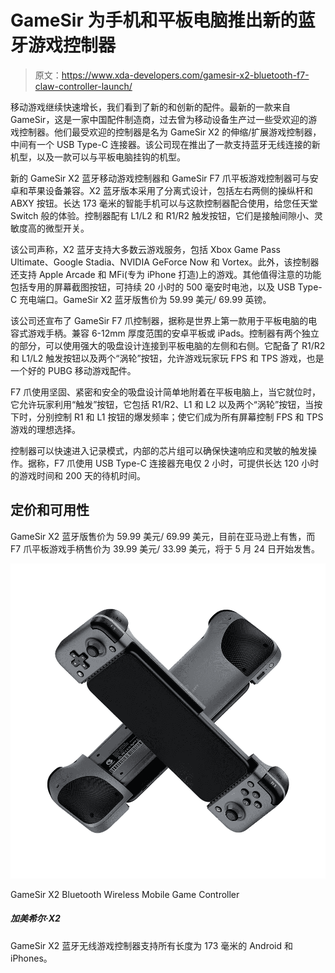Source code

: # GameSir 为手机和平板电脑推出新的蓝牙游戏控制器

> 原文：<https://www.xda-developers.com/gamesir-x2-bluetooth-f7-claw-controller-launch/>

移动游戏继续快速增长，我们看到了新的和创新的配件。最新的一款来自 GameSir，这是一家中国配件制造商，过去曾为移动设备生产过一些受欢迎的游戏控制器。他们最受欢迎的控制器是名为 GameSir X2 的伸缩/扩展游戏控制器，中间有一个 USB Type-C 连接器。该公司现在推出了一款支持蓝牙无线连接的新机型，以及一款可以与平板电脑挂钩的机型。

新的 GameSir X2 蓝牙移动游戏控制器和 GameSir F7 爪平板游戏控制器可与安卓和苹果设备兼容。X2 蓝牙版本采用了分离式设计，包括左右两侧的操纵杆和 ABXY 按钮。长达 173 毫米的智能手机可以与这款控制器配合使用，给您任天堂 Switch 般的体验。控制器配有 L1/L2 和 R1/R2 触发按钮，它们是接触间隙小、灵敏度高的微型开关。

该公司声称，X2 蓝牙支持大多数云游戏服务，包括 Xbox Game Pass Ultimate、Google Stadia、NVIDIA GeForce Now 和 Vortex。此外，该控制器还支持 Apple Arcade 和 MFi(专为 iPhone 打造)上的游戏。其他值得注意的功能包括专用的屏幕截图按钮，可持续 20 小时的 500 毫安时电池，以及 USB Type-C 充电端口。GameSir X2 蓝牙版售价为 59.99 美元/ 69.99 英镑。

该公司还宣布了 GameSir F7 爪控制器，据称是世界上第一款用于平板电脑的电容式游戏手柄。兼容 6-12mm 厚度范围的安卓平板或 iPads。控制器有两个独立的部分，可以使用强大的吸盘设计连接到平板电脑的左侧和右侧。它配备了 R1/R2 和 L1/L2 触发按钮以及两个“涡轮”按钮，允许游戏玩家玩 FPS 和 TPS 游戏，也是一个好的 PUBG 移动游戏配件。

F7 爪使用坚固、紧密和安全的吸盘设计简单地附着在平板电脑上，当它就位时，它允许玩家利用“触发”按钮，它包括 R1/R2、L1 和 L2 以及两个“涡轮”按钮，当按下时，分别控制 R1 和 L1 按钮的爆发频率；使它们成为所有屏幕控制 FPS 和 TPS 游戏的理想选择。

控制器可以快速进入记录模式，内部的芯片组可以确保快速响应和灵敏的触发操作。据称，F7 爪使用 USB Type-C 连接器充电仅 2 小时，可提供长达 120 小时的游戏时间和 200 天的待机时间。

## 定价和可用性

GameSir X2 蓝牙版售价为 59.99 美元/ 69.99 美元，目前在亚马逊上有售，而 F7 爪平板游戏手柄售价为 39.99 美元/ 33.99 美元，将于 5 月 24 日开始发售。

 <picture>![The GameSir X2 Bluetooth wireless game conroller supports all Android and iPhones having a length of 173mm.](img/9eeaaeb8a327a854818f8207903fc257.png)</picture> 

GameSir X2 Bluetooth Wireless Mobile Game Controller

##### 加美希尔·X2

GameSir X2 蓝牙无线游戏控制器支持所有长度为 173 毫米的 Android 和 iPhones。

────────────────

▶ Assignment
Give the data above again, exactly, with every picture removed.

▶ Response to the task
Source code

: # GameSir 为手机和平板电脑推出新的蓝牙游戏控制器

> 原文：<https://www.xda-developers.com/gamesir-x2-bluetooth-f7-claw-controller-launch/>

移动游戏继续快速增长，我们看到了新的和创新的配件。最新的一款来自 GameSir，这是一家中国配件制造商，过去曾为移动设备生产过一些受欢迎的游戏控制器。他们最受欢迎的控制器是名为 GameSir X2 的伸缩/扩展游戏控制器，中间有一个 USB Type-C 连接器。该公司现在推出了一款支持蓝牙无线连接的新机型，以及一款可以与平板电脑挂钩的机型。

新的 GameSir X2 蓝牙移动游戏控制器和 GameSir F7 爪平板游戏控制器可与安卓和苹果设备兼容。X2 蓝牙版本采用了分离式设计，包括左右两侧的操纵杆和 ABXY 按钮。长达 173 毫米的智能手机可以与这款控制器配合使用，给您任天堂 Switch 般的体验。控制器配有 L1/L2 和 R1/R2 触发按钮，它们是接触间隙小、灵敏度高的微型开关。

该公司声称，X2 蓝牙支持大多数云游戏服务，包括 Xbox Game Pass Ultimate、Google Stadia、NVIDIA GeForce Now 和 Vortex。此外，该控制器还支持 Apple Arcade 和 MFi(专为 iPhone 打造)上的游戏。其他值得注意的功能包括专用的屏幕截图按钮，可持续 20 小时的 500 毫安时电池，以及 USB Type-C 充电端口。GameSir X2 蓝牙版售价为 59.99 美元/ 69.99 英镑。

该公司还宣布了 GameSir F7 爪控制器，据称是世界上第一款用于平板电脑的电容式游戏手柄。兼容 6-12mm 厚度范围的安卓平板或 iPads。控制器有两个独立的部分，可以使用强大的吸盘设计连接到平板电脑的左侧和右侧。它配备了 R1/R2 和 L1/L2 触发按钮以及两个“涡轮”按钮，允许游戏玩家玩 FPS 和 TPS 游戏，也是一个好的 PUBG 移动游戏配件。

F7 爪使用坚固、紧密和安全的吸盘设计简单地附着在平板电脑上，当它就位时，它允许玩家利用“触发”按钮，它包括 R1/R2、L1 和 L2 以及两个“涡轮”按钮，当按下时，分别控制 R1 和 L1 按钮的爆发频率；使它们成为所有屏幕控制 FPS 和 TPS 游戏的理想选择。

控制器可以快速进入记录模式，内部的芯片组可以确保快速响应和灵敏的触发操作。据称，F7 爪使用 USB Type-C 连接器充电仅 2 小时，可提供长达 120 小时的游戏时间和 200 天的待机时间。

## 定价和可用性

GameSir X2 蓝牙版售价为 59.99 美元/ 69.99 美元，目前在亚马逊上有售，而 F7 爪平板游戏手柄售价为 39.99 美元/ 33.99 美元，将于 5 月 24 日开始发售。

 <picture>![The GameSir X2 Bluetooth wireless game conroller supports all Android and iPhones having a length of 173mm.](img/9eeaaeb8a327a854818f8207903fc257.png)</picture> 

GameSir X2 Bluetooth Wireless Mobile Game Controller

##### 加美希尔·X2

GameSir X2 蓝牙无线游戏控制器支持所有长度为 173 毫米的 Android 和 iPhones。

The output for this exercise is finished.